Activity
The required output consists solely of the lines from the top of the listing through the line containing "- reading tenant", transcribed exactly.

◇ ◇ ◇ ◇

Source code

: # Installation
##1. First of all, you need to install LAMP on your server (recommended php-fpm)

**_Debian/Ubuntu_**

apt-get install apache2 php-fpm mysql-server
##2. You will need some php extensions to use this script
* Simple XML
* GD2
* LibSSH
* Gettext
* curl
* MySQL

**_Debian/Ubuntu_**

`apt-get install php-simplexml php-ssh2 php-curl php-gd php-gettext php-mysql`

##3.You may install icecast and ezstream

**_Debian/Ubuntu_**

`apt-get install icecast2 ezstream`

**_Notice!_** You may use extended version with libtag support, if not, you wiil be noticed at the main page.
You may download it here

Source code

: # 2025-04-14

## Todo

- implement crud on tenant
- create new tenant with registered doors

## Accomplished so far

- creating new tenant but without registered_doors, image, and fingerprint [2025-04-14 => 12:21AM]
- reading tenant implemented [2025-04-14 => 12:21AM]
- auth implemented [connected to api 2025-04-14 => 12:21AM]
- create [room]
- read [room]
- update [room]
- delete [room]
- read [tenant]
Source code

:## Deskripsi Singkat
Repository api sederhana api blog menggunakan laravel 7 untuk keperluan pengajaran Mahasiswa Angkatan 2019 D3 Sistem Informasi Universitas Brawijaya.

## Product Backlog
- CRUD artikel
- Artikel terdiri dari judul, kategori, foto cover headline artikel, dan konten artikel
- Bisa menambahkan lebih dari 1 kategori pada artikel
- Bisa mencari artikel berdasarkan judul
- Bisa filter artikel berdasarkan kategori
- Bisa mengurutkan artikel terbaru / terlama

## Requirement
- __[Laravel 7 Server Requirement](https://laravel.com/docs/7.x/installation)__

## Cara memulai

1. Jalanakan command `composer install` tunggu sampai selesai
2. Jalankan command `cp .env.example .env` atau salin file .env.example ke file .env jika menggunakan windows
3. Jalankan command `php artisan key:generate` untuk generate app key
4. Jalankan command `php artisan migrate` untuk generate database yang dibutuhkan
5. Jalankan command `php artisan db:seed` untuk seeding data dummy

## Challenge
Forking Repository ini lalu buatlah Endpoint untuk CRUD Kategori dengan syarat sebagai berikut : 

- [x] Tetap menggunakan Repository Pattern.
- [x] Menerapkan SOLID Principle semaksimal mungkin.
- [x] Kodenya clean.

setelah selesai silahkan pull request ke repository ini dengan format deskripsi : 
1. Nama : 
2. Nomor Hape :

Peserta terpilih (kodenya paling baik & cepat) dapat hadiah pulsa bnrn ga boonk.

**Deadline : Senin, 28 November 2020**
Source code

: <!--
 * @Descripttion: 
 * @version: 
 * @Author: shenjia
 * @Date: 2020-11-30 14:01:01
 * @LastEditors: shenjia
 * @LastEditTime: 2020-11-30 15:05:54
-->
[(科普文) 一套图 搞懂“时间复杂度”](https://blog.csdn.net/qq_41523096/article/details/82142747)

◇ ◇ ◇ ◇

Written answer
Source code

: # Installation
##1. First of all, you need to install LAMP on your server (recommended php-fpm)

**_Debian/Ubuntu_**

apt-get install apache2 php-fpm mysql-server
##2. You will need some php extensions to use this script
* Simple XML
* GD2
* LibSSH
* Gettext
* curl
* MySQL

**_Debian/Ubuntu_**

`apt-get install php-simplexml php-ssh2 php-curl php-gd php-gettext php-mysql`

##3.You may install icecast and ezstream

**_Debian/Ubuntu_**

`apt-get install icecast2 ezstream`

**_Notice!_** You may use extended version with libtag support, if not, you wiil be noticed at the main page.
You may download it here

Source code

: # 2025-04-14

## Todo

- implement crud on tenant
- create new tenant with registered doors

## Accomplished so far

- creating new tenant but without registered_doors, image, and fingerprint [2025-04-14 => 12:21AM]
- reading tenant implemented [2025-04-14 => 12:21AM]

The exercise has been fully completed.